Donc on efface les notions de classes sociales pour les remplacer par la pensée qu'on est seulement des individus qui sont plus ou moins motivés, qui se donnent plus ou moins et dont le travail et ses conséquences/bénéfices sont censés être le fruit d'une volonté, d'un trait de caractère. Et le développement personnel a pu renforcer cette idée ; tous ces propos sur l'exploitation de son potentiel, de la sacro-sainte productivité etc....
2. Les dominants ont pas l'habitude d'avoir de discours sur eux-mêmes. Ils en créent à propos d'autres classes sociales mais en sont relativement exempts eux-mêmes. Se dire riche implique de reconnaître un privilège surtout si on a hérité de nos parents cette fameuse richesse (pratiquement toujours le cas). Il s'agit de comprendre combien notre capital économique, culturel, social diffère selon notre classe sociale et forcément, les riches en question ont vite l'impression qu'on leur vole leur légitimité, tout le discours du travail qui paie quand il s'agit de dire qu'ils ont profité du système, qu'ils connaissent des avantages/une réalité bien différente de beaucoup.
Et ça se limite pas à un pouvoir économique, il y a des codes différents, une sécurité et un confort de vie assurés, un accès à la culture différent (les cours d'équitation de Gabriel, ceux de violon d'Anne-Marie...).
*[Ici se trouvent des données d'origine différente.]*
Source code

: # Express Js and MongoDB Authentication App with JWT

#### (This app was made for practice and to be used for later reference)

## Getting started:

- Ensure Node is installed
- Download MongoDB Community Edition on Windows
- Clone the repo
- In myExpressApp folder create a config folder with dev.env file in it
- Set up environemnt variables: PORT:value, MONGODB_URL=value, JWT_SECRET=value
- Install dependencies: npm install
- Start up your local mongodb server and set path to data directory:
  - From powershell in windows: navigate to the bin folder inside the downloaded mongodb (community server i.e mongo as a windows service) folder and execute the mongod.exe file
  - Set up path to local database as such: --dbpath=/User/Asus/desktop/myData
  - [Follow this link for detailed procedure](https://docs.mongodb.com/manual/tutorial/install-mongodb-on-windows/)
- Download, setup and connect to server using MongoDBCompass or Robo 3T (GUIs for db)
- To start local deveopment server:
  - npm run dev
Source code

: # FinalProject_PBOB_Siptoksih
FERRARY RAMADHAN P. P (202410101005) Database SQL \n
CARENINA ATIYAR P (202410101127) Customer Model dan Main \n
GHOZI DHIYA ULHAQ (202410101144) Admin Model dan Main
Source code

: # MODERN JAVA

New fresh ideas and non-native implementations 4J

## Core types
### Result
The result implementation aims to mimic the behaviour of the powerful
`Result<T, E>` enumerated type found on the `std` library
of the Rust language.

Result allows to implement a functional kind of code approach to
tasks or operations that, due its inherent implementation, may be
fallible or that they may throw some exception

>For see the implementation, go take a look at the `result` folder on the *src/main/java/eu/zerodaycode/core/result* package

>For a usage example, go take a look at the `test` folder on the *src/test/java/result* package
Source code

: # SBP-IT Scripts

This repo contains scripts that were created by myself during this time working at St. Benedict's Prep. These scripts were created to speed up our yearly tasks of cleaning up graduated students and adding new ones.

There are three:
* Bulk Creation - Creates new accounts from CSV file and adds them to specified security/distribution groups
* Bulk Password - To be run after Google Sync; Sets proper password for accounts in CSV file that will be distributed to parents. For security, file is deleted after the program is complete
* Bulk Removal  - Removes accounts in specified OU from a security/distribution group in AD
3. Faut arrêter de chaque fois dire "bon je sais qu'il y a pire que moi/je mange à ma faim/etc" je vois pas l'intérêt de diviser la classe moyenne en des milliers de strates même si c'est évidemment que les plus précaires ont des problématiques encore différentes (vivre au jour le jour, endettement régulier, aucun confort/sécurité/plaisir dans plein de domaines, accès au logement désastreux....). Mais niveller par le bas/se sentir obligé.e de se justifier dès qu'on parle de ses difficultés, de son appartenance dans la classe moyenne (qui est un peu floue et vaste certes) n'aide pas le "combat". Il faut diriger sa colère contre celleux qui tiennent le pouvoir et absolument pas museler des attentes légitimes ; avoir accès à des logements décents, à un certain confort de vie, avoir des conditions de travail corrects, à une éducation de qualité etc....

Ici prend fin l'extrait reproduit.